Handelt fahrlässig, wer ohne Kopfschutz radelt? Auf keinen Fall! Radfahren ohne Helm kann extrem sicher sein, wie der Blick nach Holland und Dänemark zeigt.

Um es gleich zu sagen: Ich fahre fast immer mit Helm durch die Stadt, denn ich bin ein gebranntes Kind. Vor fast 20 Jahren hatte ich einen heftigen Sturz, bei dem ich mit voller Wucht mit dem Kopf auf den Asphalt knallte. Bei sehr hohem Tempo war ich mit dem Lenker an einem Absperrband hängengeblieben. Der Helm war angebrochen, mein Schädel heil. Glück gehabt.

Trotz dieser Erfahrung würde ich niemanden dazu zwingen, einen Helm zu tragen, oder gar eine Helmpflicht fordern. Warum? Für die meisten Radfahrer ist das Risiko, einen schweren Unfall zu erleiden, sehr gering. Auch gesamtwirtschaftlich gesehen rechnet sich eine Helmpflicht nicht, wie eine aktuelle Studie der Universität Münster ergeben hat. In absoluten Zahlen gesehen leben Fußgänger gefährlicher als Radfahrer: 2012 starben 406 Radfahrer auf Deutschlands Straßen und 520 Fußgänger.

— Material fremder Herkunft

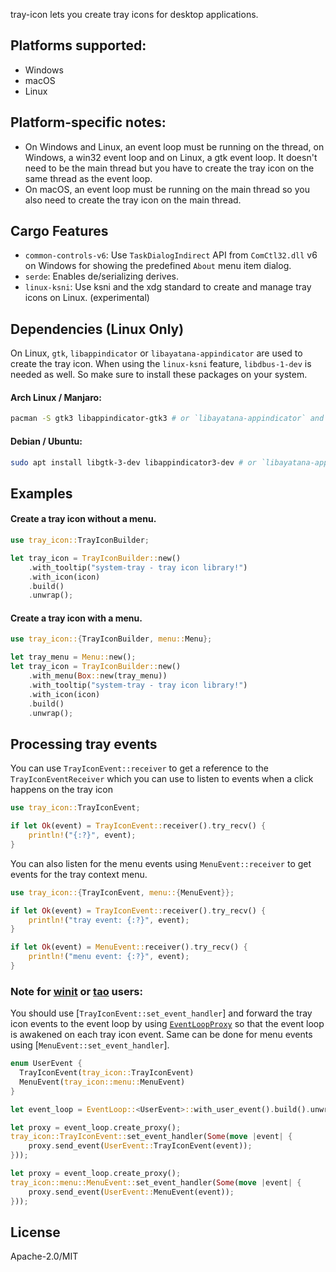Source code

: tray-icon lets you create tray icons for desktop applications.

## Platforms supported:

- Windows
- macOS
- Linux

## Platform-specific notes:

- On Windows and Linux, an event loop must be running on the thread, on Windows, a win32 event loop and on Linux, a gtk event loop. It doesn't need to be the main thread but you have to create the tray icon on the same thread as the event loop.
- On macOS, an event loop must be running on the main thread so you also need to create the tray icon on the main thread.

## Cargo Features

- `common-controls-v6`: Use `TaskDialogIndirect` API from `ComCtl32.dll` v6 on Windows for showing the predefined `About` menu item dialog.
- `serde`: Enables de/serializing derives.
- `linux-ksni`: Use ksni and the xdg standard to create and manage tray icons on Linux. (experimental)

## Dependencies (Linux Only)

On Linux, `gtk`, `libappindicator` or `libayatana-appindicator` are used to create the tray icon. When using the `linux-ksni` feature, `libdbus-1-dev` is needed as well. So make sure to install these packages on your system.

#### Arch Linux / Manjaro:

```sh
pacman -S gtk3 libappindicator-gtk3 # or `libayatana-appindicator` and optionally `dbus`
```

#### Debian / Ubuntu:

```sh
sudo apt install libgtk-3-dev libappindicator3-dev # or `libayatana-appindicator3-dev` and optionally `libdbus-1-dev`
```

## Examples

#### Create a tray icon without a menu.

```rs
use tray_icon::TrayIconBuilder;

let tray_icon = TrayIconBuilder::new()
    .with_tooltip("system-tray - tray icon library!")
    .with_icon(icon)
    .build()
    .unwrap();
```

#### Create a tray icon with a menu.

```rs
use tray_icon::{TrayIconBuilder, menu::Menu};

let tray_menu = Menu::new();
let tray_icon = TrayIconBuilder::new()
    .with_menu(Box::new(tray_menu))
    .with_tooltip("system-tray - tray icon library!")
    .with_icon(icon)
    .build()
    .unwrap();
```

## Processing tray events

You can use `TrayIconEvent::receiver` to get a reference to the `TrayIconEventReceiver`
which you can use to listen to events when a click happens on the tray icon

```rs
use tray_icon::TrayIconEvent;

if let Ok(event) = TrayIconEvent::receiver().try_recv() {
    println!("{:?}", event);
}
```

You can also listen for the menu events using `MenuEvent::receiver` to get events for the tray context menu.

```rs
use tray_icon::{TrayIconEvent, menu::{MenuEvent}};

if let Ok(event) = TrayIconEvent::receiver().try_recv() {
    println!("tray event: {:?}", event);
}

if let Ok(event) = MenuEvent::receiver().try_recv() {
    println!("menu event: {:?}", event);
}
```

### Note for [winit] or [tao] users:

You should use [`TrayIconEvent::set_event_handler`] and forward
the tray icon events to the event loop by using [`EventLoopProxy`]
so that the event loop is awakened on each tray icon event.
Same can be done for menu events using [`MenuEvent::set_event_handler`].

```rust
enum UserEvent {
  TrayIconEvent(tray_icon::TrayIconEvent)
  MenuEvent(tray_icon::menu::MenuEvent)
}

let event_loop = EventLoop::<UserEvent>::with_user_event().build().unwrap();

let proxy = event_loop.create_proxy();
tray_icon::TrayIconEvent::set_event_handler(Some(move |event| {
    proxy.send_event(UserEvent::TrayIconEvent(event));
}));

let proxy = event_loop.create_proxy();
tray_icon::menu::MenuEvent::set_event_handler(Some(move |event| {
    proxy.send_event(UserEvent::MenuEvent(event));
}));
```

[`EventLoopProxy`]: https://docs.rs/winit/latest/winit/event_loop/struct.EventLoopProxy.html
[winit]: https://docs.rs/winit
[tao]: https://docs.rs/tao

## License

Apache-2.0/MIT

Beide Gruppen sind bei Kollisionen mit Autos ähnlich schlecht geschützt. Trotzdem käme niemand auf die Idee, beim Gang zum Bäcker einen Helm aufzusetzen, nur weil er beim Überqueren der Straße überfahren werden könnte. Ob ein Auto mit 30 oder 40 Stundenkilometern einen Radler oder einen Fußgänger erfasst, macht für das Unfallopfer keinen allzu großen Unterschied. Mögliche Verletzungen am Kopf können tödlich sein.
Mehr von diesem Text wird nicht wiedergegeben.